Stored data:
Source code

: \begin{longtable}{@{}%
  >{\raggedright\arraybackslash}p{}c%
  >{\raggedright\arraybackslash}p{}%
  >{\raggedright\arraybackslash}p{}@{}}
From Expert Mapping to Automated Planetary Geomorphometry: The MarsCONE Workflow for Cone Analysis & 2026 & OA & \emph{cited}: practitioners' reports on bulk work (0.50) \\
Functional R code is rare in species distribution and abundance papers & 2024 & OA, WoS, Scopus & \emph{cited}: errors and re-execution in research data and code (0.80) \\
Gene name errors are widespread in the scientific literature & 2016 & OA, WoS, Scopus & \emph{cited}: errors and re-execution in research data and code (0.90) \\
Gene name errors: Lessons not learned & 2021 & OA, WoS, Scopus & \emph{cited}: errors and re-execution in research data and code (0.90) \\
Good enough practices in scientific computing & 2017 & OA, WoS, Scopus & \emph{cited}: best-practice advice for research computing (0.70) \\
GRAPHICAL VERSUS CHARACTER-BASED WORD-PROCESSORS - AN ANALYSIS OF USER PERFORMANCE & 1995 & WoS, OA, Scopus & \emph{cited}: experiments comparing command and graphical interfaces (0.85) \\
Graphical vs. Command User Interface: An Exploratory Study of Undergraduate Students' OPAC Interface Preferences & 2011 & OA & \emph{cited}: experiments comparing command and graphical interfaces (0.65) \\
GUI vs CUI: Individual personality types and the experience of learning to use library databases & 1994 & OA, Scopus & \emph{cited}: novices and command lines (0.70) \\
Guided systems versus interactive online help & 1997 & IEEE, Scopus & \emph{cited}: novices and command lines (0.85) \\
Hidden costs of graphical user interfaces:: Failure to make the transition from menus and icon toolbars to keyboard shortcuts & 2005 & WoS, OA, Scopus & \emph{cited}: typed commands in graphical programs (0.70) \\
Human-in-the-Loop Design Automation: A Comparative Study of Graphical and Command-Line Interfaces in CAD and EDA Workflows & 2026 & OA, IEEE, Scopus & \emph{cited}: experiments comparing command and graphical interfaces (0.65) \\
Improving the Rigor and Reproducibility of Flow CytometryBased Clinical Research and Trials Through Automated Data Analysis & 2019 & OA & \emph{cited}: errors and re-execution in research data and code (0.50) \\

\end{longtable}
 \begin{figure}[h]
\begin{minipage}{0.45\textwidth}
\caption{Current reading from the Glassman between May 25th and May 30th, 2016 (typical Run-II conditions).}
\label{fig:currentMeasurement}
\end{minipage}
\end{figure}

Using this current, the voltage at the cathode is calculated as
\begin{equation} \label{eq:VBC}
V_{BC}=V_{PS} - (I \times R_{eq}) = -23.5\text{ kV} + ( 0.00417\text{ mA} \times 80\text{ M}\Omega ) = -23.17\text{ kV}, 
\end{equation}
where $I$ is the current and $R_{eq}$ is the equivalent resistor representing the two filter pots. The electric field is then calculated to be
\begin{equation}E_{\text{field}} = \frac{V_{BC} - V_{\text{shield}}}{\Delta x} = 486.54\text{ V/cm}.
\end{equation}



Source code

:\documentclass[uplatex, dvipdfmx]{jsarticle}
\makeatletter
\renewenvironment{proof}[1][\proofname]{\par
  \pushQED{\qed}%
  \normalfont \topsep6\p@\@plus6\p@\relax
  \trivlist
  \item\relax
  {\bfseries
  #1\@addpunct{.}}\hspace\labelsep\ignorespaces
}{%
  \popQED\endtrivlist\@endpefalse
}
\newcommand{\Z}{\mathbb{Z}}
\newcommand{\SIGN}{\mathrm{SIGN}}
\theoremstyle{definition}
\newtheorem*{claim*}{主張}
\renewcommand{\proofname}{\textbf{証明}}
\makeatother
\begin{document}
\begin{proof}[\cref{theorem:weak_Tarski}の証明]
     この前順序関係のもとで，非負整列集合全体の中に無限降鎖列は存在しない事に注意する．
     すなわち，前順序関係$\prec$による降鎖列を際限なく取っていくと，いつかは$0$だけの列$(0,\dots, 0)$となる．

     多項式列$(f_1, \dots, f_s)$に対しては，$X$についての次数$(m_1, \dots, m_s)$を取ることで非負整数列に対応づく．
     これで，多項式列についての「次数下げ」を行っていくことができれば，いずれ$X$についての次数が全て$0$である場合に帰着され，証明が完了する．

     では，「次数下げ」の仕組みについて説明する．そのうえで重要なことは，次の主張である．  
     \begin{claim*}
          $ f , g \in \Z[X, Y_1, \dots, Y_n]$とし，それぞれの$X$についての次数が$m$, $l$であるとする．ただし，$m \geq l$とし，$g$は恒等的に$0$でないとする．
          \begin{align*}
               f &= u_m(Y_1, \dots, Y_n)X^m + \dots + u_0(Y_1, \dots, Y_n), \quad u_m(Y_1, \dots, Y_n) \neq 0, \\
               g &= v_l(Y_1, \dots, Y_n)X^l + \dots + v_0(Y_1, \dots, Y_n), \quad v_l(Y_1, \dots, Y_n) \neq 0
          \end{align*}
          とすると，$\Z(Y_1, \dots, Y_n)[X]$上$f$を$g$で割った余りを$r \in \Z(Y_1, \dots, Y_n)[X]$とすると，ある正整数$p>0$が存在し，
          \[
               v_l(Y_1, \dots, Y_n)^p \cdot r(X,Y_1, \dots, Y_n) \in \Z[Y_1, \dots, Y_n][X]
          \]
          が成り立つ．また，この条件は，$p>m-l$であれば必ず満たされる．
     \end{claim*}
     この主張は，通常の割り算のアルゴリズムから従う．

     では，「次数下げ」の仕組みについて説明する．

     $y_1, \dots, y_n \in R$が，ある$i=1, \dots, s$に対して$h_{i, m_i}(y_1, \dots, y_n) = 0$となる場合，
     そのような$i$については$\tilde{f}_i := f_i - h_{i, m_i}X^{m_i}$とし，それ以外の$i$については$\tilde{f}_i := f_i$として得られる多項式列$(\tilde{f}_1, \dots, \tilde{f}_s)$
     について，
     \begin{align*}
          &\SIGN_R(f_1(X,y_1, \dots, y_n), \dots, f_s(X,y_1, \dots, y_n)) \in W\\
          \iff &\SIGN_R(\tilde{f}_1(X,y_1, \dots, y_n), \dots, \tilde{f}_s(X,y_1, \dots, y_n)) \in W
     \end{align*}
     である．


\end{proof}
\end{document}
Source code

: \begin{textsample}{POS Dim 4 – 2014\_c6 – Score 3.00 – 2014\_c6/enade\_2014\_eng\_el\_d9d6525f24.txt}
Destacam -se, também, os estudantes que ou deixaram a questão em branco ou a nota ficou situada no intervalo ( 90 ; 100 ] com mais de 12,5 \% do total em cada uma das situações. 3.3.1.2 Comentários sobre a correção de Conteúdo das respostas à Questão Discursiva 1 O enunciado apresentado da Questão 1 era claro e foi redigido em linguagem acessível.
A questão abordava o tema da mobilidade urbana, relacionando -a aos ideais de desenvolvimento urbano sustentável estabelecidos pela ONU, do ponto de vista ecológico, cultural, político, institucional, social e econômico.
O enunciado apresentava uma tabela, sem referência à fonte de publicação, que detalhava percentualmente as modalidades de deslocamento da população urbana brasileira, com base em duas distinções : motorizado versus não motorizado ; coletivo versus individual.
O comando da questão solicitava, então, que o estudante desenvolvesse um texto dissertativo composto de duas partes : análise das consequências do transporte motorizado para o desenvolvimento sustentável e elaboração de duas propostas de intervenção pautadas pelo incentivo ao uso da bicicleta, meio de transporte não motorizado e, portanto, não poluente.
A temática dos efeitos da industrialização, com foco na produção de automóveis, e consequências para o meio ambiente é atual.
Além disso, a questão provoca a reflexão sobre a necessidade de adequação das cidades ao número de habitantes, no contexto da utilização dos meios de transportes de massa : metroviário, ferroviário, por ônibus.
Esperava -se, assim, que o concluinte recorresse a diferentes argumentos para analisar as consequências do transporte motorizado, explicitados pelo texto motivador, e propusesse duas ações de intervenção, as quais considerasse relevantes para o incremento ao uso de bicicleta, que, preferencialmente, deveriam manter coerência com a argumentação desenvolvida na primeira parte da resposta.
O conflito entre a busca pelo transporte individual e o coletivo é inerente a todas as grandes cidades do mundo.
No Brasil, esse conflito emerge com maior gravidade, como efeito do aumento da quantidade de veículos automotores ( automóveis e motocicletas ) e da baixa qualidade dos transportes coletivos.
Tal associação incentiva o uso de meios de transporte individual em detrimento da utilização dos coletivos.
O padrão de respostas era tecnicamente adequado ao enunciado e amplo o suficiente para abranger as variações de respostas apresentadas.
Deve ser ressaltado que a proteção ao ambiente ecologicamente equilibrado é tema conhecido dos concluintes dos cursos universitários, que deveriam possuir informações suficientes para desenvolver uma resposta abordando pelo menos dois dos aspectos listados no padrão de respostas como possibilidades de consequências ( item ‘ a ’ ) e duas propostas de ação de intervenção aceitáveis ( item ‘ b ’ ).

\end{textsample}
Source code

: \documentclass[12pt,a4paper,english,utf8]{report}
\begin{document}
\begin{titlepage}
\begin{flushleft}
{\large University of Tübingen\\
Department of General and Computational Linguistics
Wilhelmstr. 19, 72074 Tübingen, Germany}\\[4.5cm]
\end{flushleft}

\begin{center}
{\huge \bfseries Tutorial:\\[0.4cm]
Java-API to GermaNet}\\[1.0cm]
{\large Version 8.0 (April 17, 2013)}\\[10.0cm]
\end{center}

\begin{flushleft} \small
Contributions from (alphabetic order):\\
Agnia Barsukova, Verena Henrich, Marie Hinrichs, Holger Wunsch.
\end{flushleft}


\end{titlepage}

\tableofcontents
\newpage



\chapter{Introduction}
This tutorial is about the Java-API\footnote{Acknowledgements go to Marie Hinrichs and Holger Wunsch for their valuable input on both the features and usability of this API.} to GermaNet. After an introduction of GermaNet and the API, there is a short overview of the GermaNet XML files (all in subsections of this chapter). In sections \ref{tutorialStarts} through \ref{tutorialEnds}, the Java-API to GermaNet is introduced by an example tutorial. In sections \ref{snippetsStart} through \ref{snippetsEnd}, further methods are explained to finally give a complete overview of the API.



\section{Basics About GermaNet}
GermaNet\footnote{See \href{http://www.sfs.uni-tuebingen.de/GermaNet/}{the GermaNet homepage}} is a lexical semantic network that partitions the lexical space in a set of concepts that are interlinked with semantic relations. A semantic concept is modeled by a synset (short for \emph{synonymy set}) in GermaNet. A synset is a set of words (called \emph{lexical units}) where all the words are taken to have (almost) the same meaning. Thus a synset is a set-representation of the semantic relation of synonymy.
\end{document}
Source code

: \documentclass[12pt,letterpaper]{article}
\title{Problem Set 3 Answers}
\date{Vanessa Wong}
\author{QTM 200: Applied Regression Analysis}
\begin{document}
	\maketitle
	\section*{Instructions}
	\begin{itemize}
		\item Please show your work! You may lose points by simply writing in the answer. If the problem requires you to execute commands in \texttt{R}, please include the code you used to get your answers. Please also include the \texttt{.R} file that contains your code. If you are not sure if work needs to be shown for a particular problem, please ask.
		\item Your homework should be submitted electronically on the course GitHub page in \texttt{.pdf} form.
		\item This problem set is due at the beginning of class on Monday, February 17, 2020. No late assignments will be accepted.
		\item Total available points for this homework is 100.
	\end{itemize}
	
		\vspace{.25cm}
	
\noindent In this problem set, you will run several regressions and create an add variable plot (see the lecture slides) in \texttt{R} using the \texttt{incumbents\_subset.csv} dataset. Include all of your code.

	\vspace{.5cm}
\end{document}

**Exercise goal:** Your task is to repeat the records exactly. Begin at their first line and stop after the line containing "Functional R code".

**Result below:**
Source code

: \begin{longtable}{@{}%
  >{\raggedright\arraybackslash}p{}c%
  >{\raggedright\arraybackslash}p{}%
  >{\raggedright\arraybackslash}p{}@{}}
From Expert Mapping to Automated Planetary Geomorphometry: The MarsCONE Workflow for Cone Analysis & 2026 & OA & \emph{cited}: practitioners' reports on bulk work (0.50) \\
Functional R code is rare in species distribution and abundance papers & 2024 & OA, WoS, Scopus & \emph{cited}: errors and re-execution in research data and code (0.80) \\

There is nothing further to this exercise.